Again, thank you for all your kind help.

To give you an update on the time line:

I did call the audiologist’s office back yesterday to ask some questions about the whole process. Some of my biggest concerns were alleviated. In particular, the fact that there’s a 75-day trial period where if things just don’t work out, I can get a full refund is important. It makes this whole process seem a bit more “risk-free”. I was impressed that the audiologist called back to talk to me. I have scheduled the initial hearing aid evaluation appointment on July 8. (My vacation and her vacation won’t let it happen any earlier than that.) We had another nice chat about what I would like out of the hearing aids, along with more counseling on what aids can and cannot do, as well as the reiteration that while I am likely to benefit from a properly fitted pair of aids, that I will also have to be realistic in my expectations of what they can do as well as being patient during the adjustment period.

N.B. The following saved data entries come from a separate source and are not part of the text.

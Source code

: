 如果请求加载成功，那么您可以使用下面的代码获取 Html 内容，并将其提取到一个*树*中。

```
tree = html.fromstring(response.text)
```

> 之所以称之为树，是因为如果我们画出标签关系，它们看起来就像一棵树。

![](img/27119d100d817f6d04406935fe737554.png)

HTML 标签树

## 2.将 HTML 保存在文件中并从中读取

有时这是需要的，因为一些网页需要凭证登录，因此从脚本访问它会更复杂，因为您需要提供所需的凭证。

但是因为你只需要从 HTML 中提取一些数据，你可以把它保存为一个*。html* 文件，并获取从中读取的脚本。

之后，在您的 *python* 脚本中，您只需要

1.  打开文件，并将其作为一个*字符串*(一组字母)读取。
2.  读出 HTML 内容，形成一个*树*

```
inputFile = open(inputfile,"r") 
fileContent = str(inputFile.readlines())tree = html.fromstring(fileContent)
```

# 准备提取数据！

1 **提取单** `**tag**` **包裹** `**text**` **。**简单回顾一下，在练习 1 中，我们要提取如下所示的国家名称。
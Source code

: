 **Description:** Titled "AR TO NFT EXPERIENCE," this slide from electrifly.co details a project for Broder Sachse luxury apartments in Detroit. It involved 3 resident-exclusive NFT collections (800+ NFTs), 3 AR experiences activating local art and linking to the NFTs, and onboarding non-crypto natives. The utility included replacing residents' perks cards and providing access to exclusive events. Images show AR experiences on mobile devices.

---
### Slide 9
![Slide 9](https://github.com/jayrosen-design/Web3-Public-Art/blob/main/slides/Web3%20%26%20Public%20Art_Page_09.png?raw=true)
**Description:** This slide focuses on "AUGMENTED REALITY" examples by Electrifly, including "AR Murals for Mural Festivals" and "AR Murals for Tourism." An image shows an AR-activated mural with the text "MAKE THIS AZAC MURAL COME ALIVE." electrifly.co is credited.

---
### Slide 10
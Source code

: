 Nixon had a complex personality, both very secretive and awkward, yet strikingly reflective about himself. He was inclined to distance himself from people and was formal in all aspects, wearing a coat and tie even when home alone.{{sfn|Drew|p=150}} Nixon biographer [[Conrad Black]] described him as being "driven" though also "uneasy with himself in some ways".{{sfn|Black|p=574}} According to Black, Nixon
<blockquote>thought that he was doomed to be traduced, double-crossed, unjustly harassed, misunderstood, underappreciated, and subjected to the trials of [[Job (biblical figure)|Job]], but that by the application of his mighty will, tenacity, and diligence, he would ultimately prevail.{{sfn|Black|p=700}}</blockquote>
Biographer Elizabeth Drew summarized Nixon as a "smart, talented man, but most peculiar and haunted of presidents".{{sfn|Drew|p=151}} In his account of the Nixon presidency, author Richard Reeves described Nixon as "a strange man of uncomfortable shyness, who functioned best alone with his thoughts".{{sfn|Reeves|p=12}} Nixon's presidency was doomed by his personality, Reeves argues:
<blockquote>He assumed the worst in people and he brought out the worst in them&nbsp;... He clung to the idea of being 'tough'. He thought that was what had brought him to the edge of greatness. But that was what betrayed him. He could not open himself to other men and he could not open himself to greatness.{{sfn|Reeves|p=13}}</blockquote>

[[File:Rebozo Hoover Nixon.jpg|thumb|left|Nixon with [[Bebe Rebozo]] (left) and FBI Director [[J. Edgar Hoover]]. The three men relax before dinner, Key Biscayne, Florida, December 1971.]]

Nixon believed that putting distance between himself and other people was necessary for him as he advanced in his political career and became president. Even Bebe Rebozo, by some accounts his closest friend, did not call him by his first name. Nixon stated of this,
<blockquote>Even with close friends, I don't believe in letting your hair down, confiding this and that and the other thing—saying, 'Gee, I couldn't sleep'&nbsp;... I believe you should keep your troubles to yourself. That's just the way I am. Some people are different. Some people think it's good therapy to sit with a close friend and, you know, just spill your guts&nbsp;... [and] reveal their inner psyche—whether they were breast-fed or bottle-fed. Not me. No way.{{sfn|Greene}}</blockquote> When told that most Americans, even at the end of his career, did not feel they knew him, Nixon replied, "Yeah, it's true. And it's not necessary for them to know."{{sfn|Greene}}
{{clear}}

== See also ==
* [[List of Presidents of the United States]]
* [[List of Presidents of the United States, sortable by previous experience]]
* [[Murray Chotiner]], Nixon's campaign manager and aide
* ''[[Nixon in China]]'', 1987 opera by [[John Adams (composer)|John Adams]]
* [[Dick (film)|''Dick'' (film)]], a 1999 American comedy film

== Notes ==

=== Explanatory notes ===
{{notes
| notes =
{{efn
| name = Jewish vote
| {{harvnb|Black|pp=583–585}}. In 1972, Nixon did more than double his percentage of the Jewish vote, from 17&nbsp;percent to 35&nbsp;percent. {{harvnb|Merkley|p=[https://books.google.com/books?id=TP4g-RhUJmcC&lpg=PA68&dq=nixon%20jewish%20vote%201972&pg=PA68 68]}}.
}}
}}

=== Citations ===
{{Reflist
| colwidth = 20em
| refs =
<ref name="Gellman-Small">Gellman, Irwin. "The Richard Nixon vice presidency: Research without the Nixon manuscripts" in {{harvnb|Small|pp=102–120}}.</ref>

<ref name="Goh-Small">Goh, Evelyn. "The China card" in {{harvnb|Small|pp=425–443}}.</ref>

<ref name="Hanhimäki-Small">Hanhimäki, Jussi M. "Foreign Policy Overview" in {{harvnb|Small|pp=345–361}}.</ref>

As someone who went through a disastrous experience with adjusting to CPAP for sleep apnea almost 6 years ago, I know all about the need to be patient. But I also know that being my own advocate and doing a lot of research before getting the PAP machine were critical steps in turning that disastrous experience into an ultimately positive thing for my health. I just hope that this won’t be as miserable of an experience. I already know it’s going to be a heck of a lot more expensive. And the whole hearing aid thing seems to be just as opaque for a newbie as the CPAP thing.